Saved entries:

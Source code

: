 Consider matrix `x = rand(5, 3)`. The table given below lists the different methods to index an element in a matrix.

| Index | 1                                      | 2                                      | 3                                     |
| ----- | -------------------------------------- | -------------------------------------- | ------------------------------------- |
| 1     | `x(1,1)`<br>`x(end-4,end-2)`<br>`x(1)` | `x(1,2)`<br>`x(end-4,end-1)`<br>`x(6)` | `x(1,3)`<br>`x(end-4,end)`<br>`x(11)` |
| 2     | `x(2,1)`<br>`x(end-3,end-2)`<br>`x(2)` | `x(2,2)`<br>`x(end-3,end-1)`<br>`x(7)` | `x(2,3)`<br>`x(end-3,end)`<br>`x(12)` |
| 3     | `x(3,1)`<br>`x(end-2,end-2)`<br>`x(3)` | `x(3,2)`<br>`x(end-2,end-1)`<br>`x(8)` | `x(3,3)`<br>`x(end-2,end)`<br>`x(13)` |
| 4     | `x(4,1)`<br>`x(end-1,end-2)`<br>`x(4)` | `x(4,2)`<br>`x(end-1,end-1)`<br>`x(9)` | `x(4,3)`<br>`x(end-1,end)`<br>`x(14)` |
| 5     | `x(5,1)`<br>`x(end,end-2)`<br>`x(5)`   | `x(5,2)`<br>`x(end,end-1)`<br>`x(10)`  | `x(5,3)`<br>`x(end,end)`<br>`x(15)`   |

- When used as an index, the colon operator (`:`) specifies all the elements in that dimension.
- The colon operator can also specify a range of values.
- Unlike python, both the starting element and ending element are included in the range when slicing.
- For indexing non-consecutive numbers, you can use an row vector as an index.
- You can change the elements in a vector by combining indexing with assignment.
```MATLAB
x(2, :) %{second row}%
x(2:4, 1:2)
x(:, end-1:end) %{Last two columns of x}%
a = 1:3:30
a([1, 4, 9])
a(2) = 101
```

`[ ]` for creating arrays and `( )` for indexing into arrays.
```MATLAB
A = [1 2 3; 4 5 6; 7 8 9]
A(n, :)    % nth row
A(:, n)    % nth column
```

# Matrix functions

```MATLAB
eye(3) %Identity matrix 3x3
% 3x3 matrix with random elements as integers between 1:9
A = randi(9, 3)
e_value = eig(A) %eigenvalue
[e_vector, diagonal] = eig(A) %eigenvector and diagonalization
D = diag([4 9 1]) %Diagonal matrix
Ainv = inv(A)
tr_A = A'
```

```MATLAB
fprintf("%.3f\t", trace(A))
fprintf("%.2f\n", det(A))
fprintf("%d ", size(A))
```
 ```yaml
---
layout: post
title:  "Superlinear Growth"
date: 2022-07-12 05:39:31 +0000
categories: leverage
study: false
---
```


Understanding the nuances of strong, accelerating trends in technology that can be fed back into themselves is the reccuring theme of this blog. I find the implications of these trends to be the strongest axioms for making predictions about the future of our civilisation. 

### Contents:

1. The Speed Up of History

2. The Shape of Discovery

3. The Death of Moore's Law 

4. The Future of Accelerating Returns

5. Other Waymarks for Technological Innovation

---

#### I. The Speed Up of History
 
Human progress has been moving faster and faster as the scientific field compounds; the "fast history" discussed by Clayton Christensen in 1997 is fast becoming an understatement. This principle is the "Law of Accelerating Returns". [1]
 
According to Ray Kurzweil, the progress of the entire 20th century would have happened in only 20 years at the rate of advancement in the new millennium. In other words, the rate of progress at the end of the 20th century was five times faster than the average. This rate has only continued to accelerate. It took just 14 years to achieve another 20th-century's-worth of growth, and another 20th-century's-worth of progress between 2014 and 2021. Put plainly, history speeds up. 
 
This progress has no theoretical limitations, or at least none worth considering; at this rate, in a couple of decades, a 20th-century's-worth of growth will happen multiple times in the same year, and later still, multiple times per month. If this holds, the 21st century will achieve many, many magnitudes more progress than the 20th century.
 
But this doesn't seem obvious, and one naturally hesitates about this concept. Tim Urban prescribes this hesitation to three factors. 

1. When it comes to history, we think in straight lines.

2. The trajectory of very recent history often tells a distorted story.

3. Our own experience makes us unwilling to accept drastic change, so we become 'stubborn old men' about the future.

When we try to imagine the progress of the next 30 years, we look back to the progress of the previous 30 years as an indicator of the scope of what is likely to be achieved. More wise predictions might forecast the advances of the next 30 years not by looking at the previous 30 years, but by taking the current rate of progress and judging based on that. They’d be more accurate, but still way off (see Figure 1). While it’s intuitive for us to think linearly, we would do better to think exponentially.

§ EXERCISE OBJECTIVE
Which of the lines above include the word "rate"? Copy each of them.

§ OUTPUT
According to Ray Kurzweil, the progress of the entire 20th century would have happened in only 20 years at the rate of advancement in the new millennium. In other words, the rate of progress at the end of the 20th century was five times faster than the average. This rate has only continued to accelerate. It took just 14 years to achieve another 20th-century's-worth of growth, and another 20th-century's-worth of progress between 2014 and 2021. Put plainly, history speeds up. 
This progress has no theoretical limitations, or at least none worth considering; at this rate, in a couple of decades, a 20th-century's-worth of growth will happen multiple times in the same year, and later still, multiple times per month. If this holds, the 21st century will achieve many, many magnitudes more progress than the 20th century.
When we try to imagine the progress of the next 30 years, we look back to the progress of the previous 30 years as an indicator of the scope of what is likely to be achieved. More wise predictions might forecast the advances of the next 30 years not by looking at the previous 30 years, but by taking the current rate of progress and judging based on that. They’d be more accurate, but still way off (see Figure 1). While it’s intuitive for us to think linearly, we would do better to think exponentially.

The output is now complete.